Un’oretta più tardi, però, dopo aver
rimesso tutto quanto in ordine ed essersi distesa sulle lenzuola pulite
che profumavano di lavanda, non captando ancora alcun segnale del suo
ritorno, alla delusione cominciò a subentrare
l’ansia che, nonostante la spossatezza, le impedì
di lasciarsi vincere dal sonno.
Era una situazione per cui era passata tante e tante volte da che era
diventata la sua convivente, ma proprio non riusciva a non
impensierirsi per le sue assenze, né a odiarlo a causa di
esse. L’amore sconfinato che nutriva per lui glielo impediva.
Se dopo tanto penare era rimasta in quella casa e stava affliggendosi
era perché nel profondo si fidava ciecamente di lui, della
sua lealtà, delle promesse che aveva sempre mantenuto, ed
era fortemente sicura che non avrebbe mai potuto dedicare la vita a
nessun altro all’infuori di lui.
Nonostante i suoi mille e incorreggibili difetti, Ryo Saeba era un uomo
giusto e altruista che le aveva insegnato a sopravvivere in un mondo
più corrotto e violento di quanto non immaginasse. Anche se
continuava a provare un vuoto lacerante, non le importava se la loro
complicità si sarebbe limitata al lavoro.
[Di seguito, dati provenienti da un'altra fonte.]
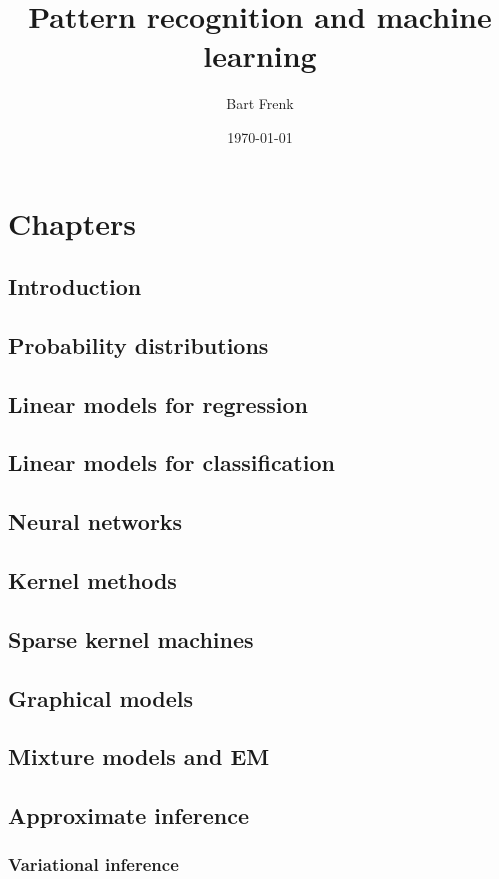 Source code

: \documentclass[11pt]{article}
\author{Bart Frenk}
\date{\today}
\title{Pattern recognition and machine learning}
\begin{document}
\maketitle


\section{Chapters}
\label{sec-1}
\subsection{Introduction}
\label{sec-1-1}
\subsection{Probability distributions}
\label{sec-1-2}
\subsection{Linear models for regression}
\label{sec-1-3}
\subsection{Linear models for classification}
\label{sec-1-4}
\subsection{Neural networks}
\label{sec-1-5}
\subsection{Kernel methods}
\label{sec-1-6}
\subsection{Sparse kernel machines}
\label{sec-1-7}
\subsection{Graphical models}
\label{sec-1-8}
\subsection{Mixture models and EM}
\label{sec-1-9}
\subsection{Approximate inference}
\label{sec-1-10}
\subsubsection{Variational inference}
\label{sec-1-10-1}
\end{document}
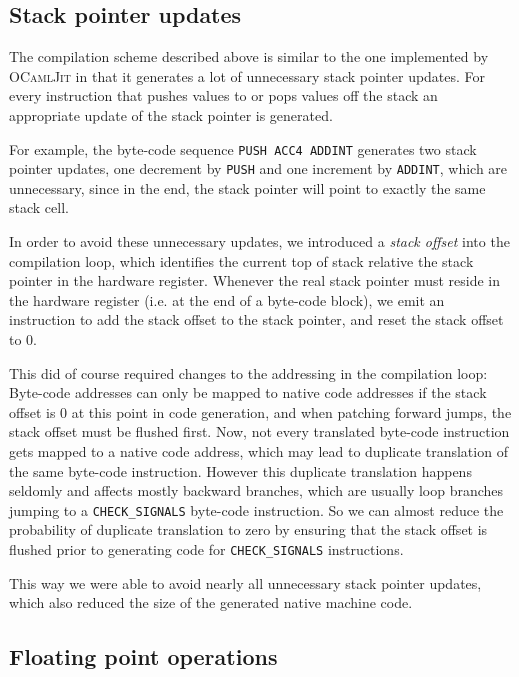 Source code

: \documentclass[a4paper]{acm_proc_article-sp}
\begin{document}
\subsection{Stack pointer updates}

The compilation scheme described above is similar to the one implemented by \textsc{OCamlJit}
in that it generates a lot of unnecessary stack pointer updates. For every instruction
that pushes values to or pops values off the stack an appropriate update of the stack
pointer is generated.

For example, the byte-code sequence \texttt{PUSH\,ACC4\,ADDINT} generates two stack pointer
updates, one decrement by \texttt{PUSH} and one increment by \texttt{ADDINT}, which are
unnecessary, since in the end, the stack pointer will point to exactly the same stack cell.

In order to avoid these unnecessary updates, we introduced a \emph{stack offset} into
the compilation loop, which identifies the current top of stack relative the stack
pointer in the hardware register. Whenever the real stack pointer must reside in the
hardware register (i.e. at the end of a byte-code block), we emit an instruction to
add the stack offset to the stack pointer, and reset the stack offset to $0$.

This did of course required changes to the addressing in the compilation loop: 
Byte-code addresses can only be mapped to native code addresses if the stack
offset is $0$ at this point in code generation, and when patching forward jumps,
the stack offset must be flushed first. Now, not every translated byte-code
instruction gets mapped to a native code address, which may lead to duplicate
translation of the same byte-code instruction. However this duplicate
translation happens seldomly and affects mostly backward branches, which are
usually loop branches jumping to a \texttt{CHECK\_SIGNALS} byte-code instruction.
So we can almost reduce the probability of duplicate translation to zero by
ensuring that the stack offset is flushed prior to generating code for \texttt{CHECK\_SIGNALS}
instructions.

This way we were able to avoid nearly all unnecessary stack pointer updates, which
also reduced the size of the generated native machine code.

\subsection{Floating point operations}
\end{document}
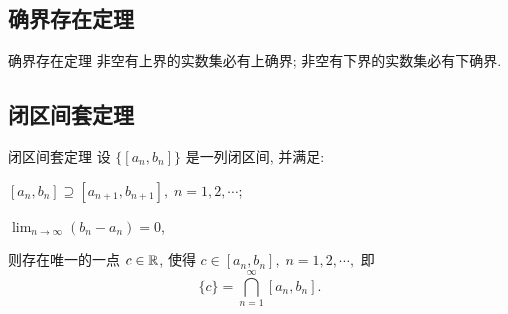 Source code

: \subsection{确界存在定理}
\begin{theorem}{确界存在定理}
	非空有上界的实数集必有上确界; 非空有下界的实数集必有下确界.
\end{theorem}
\subsection{闭区间套定理}
\begin{theorem}{闭区间套定理}
	设 $\{[a_n,b_n]\}$ 是一列闭区间, 并满足:
	\begin{proenumerate}
		\item $[a_n,b_n] \supseteq [a_{n+1},b_{n+1}],\; n=1,2,\cdots$;
		\item $\displaystyle\lim_{n\to\infty}(b_n-a_n)=0$,
	\end{proenumerate}
	则存在唯一的一点 $c\in\mathbb{R}$, 使得 $c\in[a_n,b_n],\; n=1,2,\cdots,$ 即
	\[\{c\}= \bigcap_{n=1}^{\infty}[a_n,b_n].\]
\end{theorem}
\backmatter
\appendix
\printindex

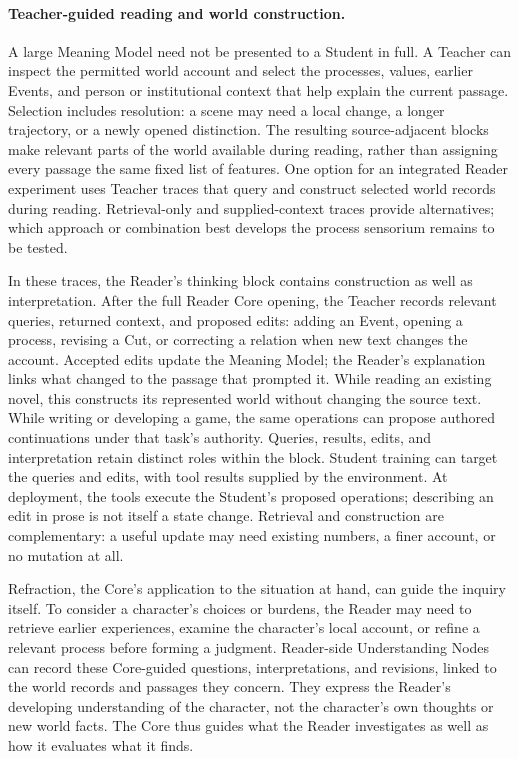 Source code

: \documentclass[10pt]{article}
\begin{document}
\paragraph{Teacher-guided reading and world construction.}
\label{par:teacher-world-context}
A large Meaning Model need not be presented to a Student in full. A Teacher
can inspect the permitted world account and select the processes, values,
earlier Events, and person or institutional context that help explain the
current passage. Selection includes resolution: a scene may need a local
change, a longer trajectory, or a newly opened distinction. The resulting
source-adjacent blocks make relevant parts of the world available during
reading, rather than assigning every passage the same fixed list of features.
One option for an integrated Reader experiment uses Teacher traces that query
and construct selected world records during reading. Retrieval-only and
supplied-context traces provide alternatives; which approach or combination
best develops the process sensorium remains to be tested.

In these traces, the Reader's thinking block contains construction as well as
interpretation. After the full Reader Core opening, the Teacher
records relevant queries, returned context, and proposed edits: adding an Event,
opening a process, revising a Cut, or correcting a relation when new text
changes the account. Accepted edits update the Meaning Model; the Reader's
explanation links what changed to the passage that prompted it. While reading
an existing novel, this constructs its represented world without changing the
source text. While writing or developing a game, the same operations can
propose authored continuations under that task's authority. Queries, results,
edits, and interpretation retain distinct roles within the block. Student
training can target the queries and edits, with tool results supplied by the
environment. At deployment, the tools execute the Student's proposed operations;
describing an edit in prose is not itself a state change. Retrieval and
construction are complementary: a useful update may need existing numbers,
a finer account, or no mutation at all.

Refraction, the Core's application to the situation at hand, can guide the
inquiry itself. To consider a character's choices or
burdens, the Reader may need to retrieve earlier experiences, examine the
character's local account, or refine a relevant process before forming a
judgment. Reader-side Understanding Nodes can record these Core-guided
questions, interpretations, and revisions, linked to the world records and
passages they concern. They express the Reader's developing understanding of
the character, not the character's own thoughts or new world facts. The Core
thus guides what the Reader investigates as well as how it evaluates what it
finds.
\end{document}
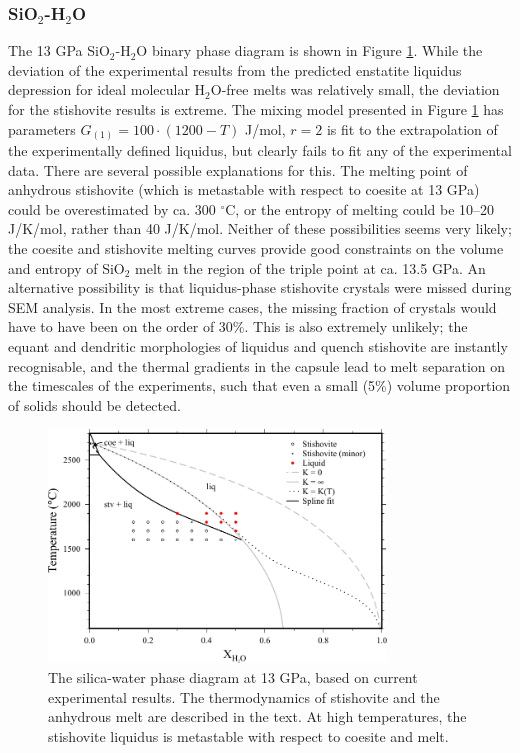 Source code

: \documentclass[review]{elsarticle}
\begin{document}
\subsubsection{SiO$_2$-H$_2$O}
The 13 GPa SiO$_2$-H$_2$O binary phase diagram is shown in Figure \ref{fig:SH}. While the deviation of the experimental results from the predicted enstatite liquidus depression for ideal molecular H$_2$O-free melts was relatively small, the deviation for the stishovite results is extreme. The mixing model presented in Figure \ref{fig:SH} has parameters $G_{(1)} = 100 \cdot (1200-T)$ J/mol, $r=2$ is fit to the extrapolation of the experimentally defined liquidus, but clearly fails to fit any of the experimental data. There are several possible explanations for this. The melting point of anhydrous stishovite (which is metastable with respect to coesite at 13 GPa) could be overestimated by ca. 300 $^{\circ}$C, or the entropy of melting could be 10--20 J/K/mol, rather than 40 J/K/mol. Neither of these possibilities seems very likely; the coesite and stishovite melting curves \citep{ZLGHF1993} provide good constraints on the volume and entropy of SiO$_2$ melt in the region of the triple point at ca. 13.5 GPa. An alternative possibility is that liquidus-phase stishovite crystals were missed during SEM analysis. In the most extreme cases, the missing fraction of crystals would have to have been on the order of 30\%. This is also extremely unlikely; the equant and dendritic morphologies of liquidus and quench stishovite are instantly recognisable, and the thermal gradients in the capsule lead to melt separation on the timescales of the experiments, such that even a small (5\%) volume proportion of solids should be detected.

\begin{figure}[ht!]
  \centering
      \includegraphics[width=0.8\textwidth]{figures/stishovite_edited}
      \caption{The silica-water phase diagram at 13 GPa, based on current experimental results. The thermodynamics of stishovite and the anhydrous melt are described in the text. At high temperatures, the stishovite liquidus is metastable with respect to coesite and melt.}
  \label{fig:SH}
\end{figure}
\end{document}

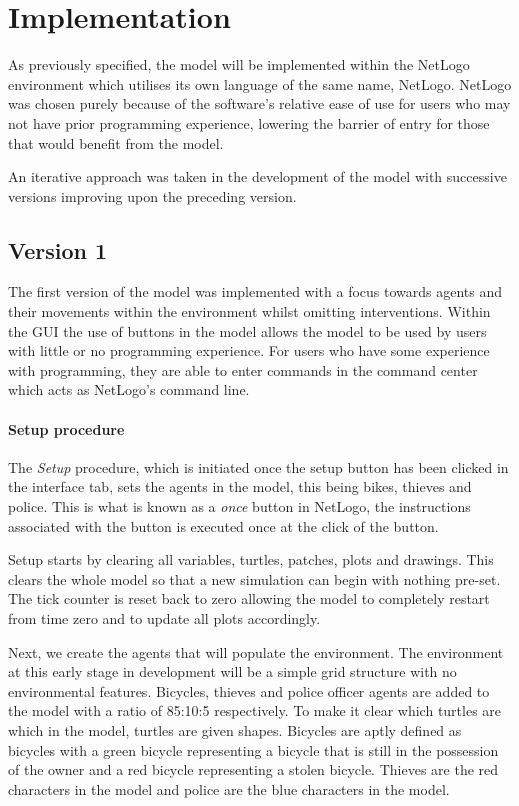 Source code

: \documentclass[11pt]{informatics-report}
\begin{document}
\chapter{Implementation}
As previously specified, the model will be implemented within the NetLogo environment which utilises its own language of the same name, NetLogo. NetLogo was chosen purely because of the software's relative ease of use for users who may not have prior programming experience, lowering the barrier of entry for those that would benefit from the model.  \par

An iterative approach was taken in the development of the model with successive versions improving upon the preceding version.

\section{Version 1}
The first version of the model was implemented with a focus towards agents and their movements within the environment whilst omitting interventions. Within the GUI the use of buttons in the model allows the model to be used by users with little or no programming experience. For users who have some experience with programming, they are able to enter commands in the command center which acts as NetLogo's command line. \par

\subsubsection{Setup procedure}
The \textit{Setup} procedure, which is initiated once the setup button has been clicked in the interface tab, sets the agents in the model, this being bikes, thieves and police. This is what is known as a \emph{once} button in NetLogo, the instructions associated with the button is executed once at the click of the button.\par

Setup starts by clearing all variables, turtles, patches, plots and drawings. This clears the whole model so that a new simulation can begin with nothing pre-set. The tick counter is reset back to zero allowing the model to completely restart from time zero and to update all plots accordingly. \par

Next, we create the agents that will populate the environment. The environment at this early stage in development will be a simple grid structure with no environmental features. Bicycles, thieves and police officer agents are added to the model with a ratio of 85:10:5 respectively. To make it clear which turtles are which in the model, turtles are given shapes. Bicycles are aptly defined as bicycles with a green bicycle representing a bicycle that is still in the possession of the owner and a red bicycle representing a stolen bicycle. Thieves are the red characters in the model and police are the blue characters in the model. \par
\end{document}
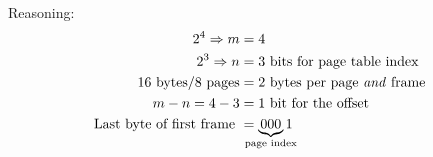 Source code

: \documentclass[a4paper]{article}
\begin{document}
\begin{multicols*}{2}
    Reasoning:
    \vspace*{-2em}
    \begin{align*}
        2^4 \Rightarrow m                  & = 4                                                \\
        2^3 \Rightarrow n                  & = 3 \text{ bits for page table index}              \\
        16 \text{ bytes} / 8 \text{ pages} & = 2 \text{ bytes per page \emph{and} frame}        \\
        m - n = 4 - 3                      & = 1 \text{ bit}       \text{ for the offset}       \\
        \text{Last byte of first frame }   & = \underbrace{000}_{\mathclap{\text{page index}}}1
    \end{align*}
\end{multicols*}
\end{document}
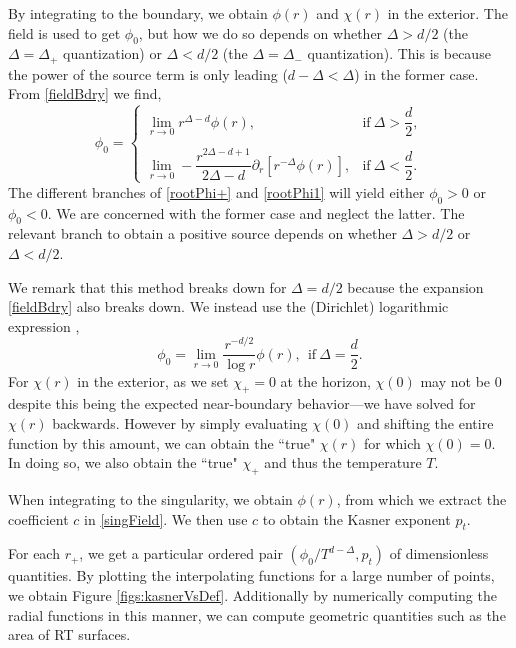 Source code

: \documentclass[12pt,a4paper]{article}
\begin{document}
\begin{appendices}
By integrating to the boundary, we obtain $\phi(r)$ and $\chi(r)$ in the exterior. The field is used to get $\phi_0$, but how we do so depends on whether $\Delta > d/2$ (the $\Delta = \Delta_+$ quantization) or $\Delta < d/2$ (the $\Delta = \Delta_-$ quantization). This is because the power of the source term is only leading ($d - \Delta < \Delta$) in the former case. From \eqref{fieldBdry} we find,
\begin{equation}
\phi_0 = \begin{cases}
\displaystyle\lim_{r \to 0} r^{\Delta - d}\phi(r),&\text{if}\ \Delta > \dfrac{d}{2},\\\\[-3ex]
\displaystyle\lim_{r \to 0} -\dfrac{r^{2\Delta - d + 1}}{2\Delta - d}\partial_r \left[r^{-\Delta}\phi(r)\right],&\text{if}\ \Delta < \dfrac{d}{2}.
\end{cases}
\end{equation}
The different branches of \eqref{rootPhi+} and \eqref{rootPhi1} will yield either $\phi_0 > 0$ or $\phi_0 < 0$. We are concerned with the former case and neglect the latter. The relevant branch to obtain a positive source depends on whether $\Delta > d/2$ or $\Delta < d/2$.

We remark that this method breaks down for $\Delta = d/2$ because the expansion \eqref{fieldBdry} also breaks down. We instead use the (Dirichlet) logarithmic expression \cite{Minces:1999eg},
\begin{equation}
\phi_0 = \lim_{r \to 0} \frac{r^{-d/2}}{\log r} \phi(r),\ \ \text{if}\ \Delta = \frac{d}{2}.
\end{equation}
For $\chi(r)$ in the exterior, as we set $\chi_+ = 0$ at the horizon, $\chi(0)$ may not be $0$ despite this being the expected near-boundary behavior---we have solved for $\chi(r)$ backwards. However by simply evaluating $\chi(0)$ and shifting the entire function by this amount, we can obtain the ``true" $\chi(r)$ for which $\chi(0) = 0$. In doing so, we also obtain the ``true" $\chi_+$ and thus the temperature $T$.

When integrating to the singularity, we obtain $\phi(r)$, from which we extract the coefficient $c$ in \eqref{singField}. We then use $c$ to obtain the Kasner exponent $p_t$.

For each $r_+$, we get a particular ordered pair $(\phi_0/T^{d-\Delta},p_t)$ of dimensionless quantities. By plotting the interpolating functions for a large number of points, we obtain Figure \ref{figs:kasnerVsDef}. Additionally by numerically computing the radial functions in this manner, we can compute geometric quantities such as the area of RT surfaces.


\end{appendices}
\end{document}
A conti fatti
erano l’uno la famiglia dell’altra.
Avvertiva una forte fitta allo stomaco mentre le lancette
dell’orologio continuavano inesorabilmente a scorrere, si
sentiva come imprigionata in un eterno e deprimente dejà vu
senza via d’uscita ...
Il tintinnio di una chiave che girava nella toppa e il rumoroso tonfo
dell’uscio d’ingresso posero fine a quella tortura.
Kaori si affacciò appena sulla soglia della sua stanza:
«Si può sapere dove diamine ti eri
cacciato?» sibilò stringendosi nelle braccia,
scoccandogli un’occhiataccia stizzita che lasciò
trapelare in maniera più che palese il suo malumore,
mascherando l’apprensione.
Per tutta risposta Ryo sollevò pigramente la testa nella sua
direzione, squadrandola dalle punte dei capelli arruffati a quella
delle variopinte pantofole di spugna, una delle quali batteva
nervosamente sul pavimento.
«Ho bisogno di una doccia, tu hai finito di strigliarti? Eri
ridotta davvero uno straccio!», commentò
insolente, notando che era ancora avvolta in un leggero accappatoio
lilla.
Il volto della ragazza, pur rimanendo in parte nascosto nella penombra,
divenne livido: «Prego, va’ pure»,
ribatté in un ringhio irritato, «Brutto
cafone!» aggiunse sdegnata, sbattendo la porta e seguitando a
soffocare sul cuscino altri improperi al suo indirizzo.
«Ti ringrazio», mormorò sconfortato lo
sweeper, strisciando le scarpe verso il bagno. Con i suoi astrusi
tentativi di proteggerla dalla verità riusciva puntualmente
a farla soffrire, considerò, mentre si ripuliva dalla
polvere e dal sudore di quell’intensa giornata che, con tutto
il putiferio che era accaduto, pareva quasi essere durata il doppio
delle fatidiche ventiquattro ore.
Terminato di lavarsi e indossata una t-shirt bianca sopra un paio di
boxer, Ryo decise che per quella notte sarebbe rimasto di guardia. Non
si fidava troppo delle informazioni che aveva reperito prima di
rincasare. Salì sul terrazzo e si accese una sigaretta. Il
cielo stava annuvolandosi e una tiepida brezza impregnata di
umidità annunciava l’arrivo di una burrasca.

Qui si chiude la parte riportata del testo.